KAVZ-LP
- Deming, Washington; United States;
- Frequency: 102.5 MHz

Programming
- Format: Variety

Ownership
- Owner: Van Zandt Community Hall Association

History
- Former call signs: KNOO-LP (2004–2006)

Technical information
- Licensing authority: FCC
- Facility ID: 135120
- Class: L1
- ERP: 100 watts
- HAAT: -200.0 meters
- Transmitter coordinates: 48°47′23″N 122°11′20″W﻿ / ﻿48.78972°N 122.18889°W

Links
- Public license information: LMS
- Website: kavz.org

= KAVZ-LP =

Low-power radio station in Deming, Washington

KAVZ-LP (102.5 FM) is a community radio station licensed to Deming, Washington, United States.
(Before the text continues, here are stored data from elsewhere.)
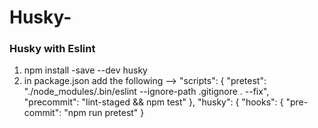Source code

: # Husky-
### Husky with Eslint
1) npm install -save --dev husky
2) in package.json add the following -->
  "scripts": {
    "pretest": "./node_modules/.bin/eslint --ignore-path .gitignore . --fix",
    "precommit": "lint-staged && npm test"
  },  "husky": {
    "hooks": {
      "pre-commit": "npm run pretest"
    }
The station is currently owned by Van Zandt Community Hall Association, and is run out of the historic community hall in the unincorporated community of Van Zandt, Washington.

The station serves the communities of Van Zandt, Acme, Deming, and Welcome, as well as other small rural communities in the area.

KAVZ-LP is run entirely by volunteers.

==History==
The station went on the air as KNOO-LP on June 4, 2004. On August 5, 2006, the station changed its call sign to the current KAVZ-LP.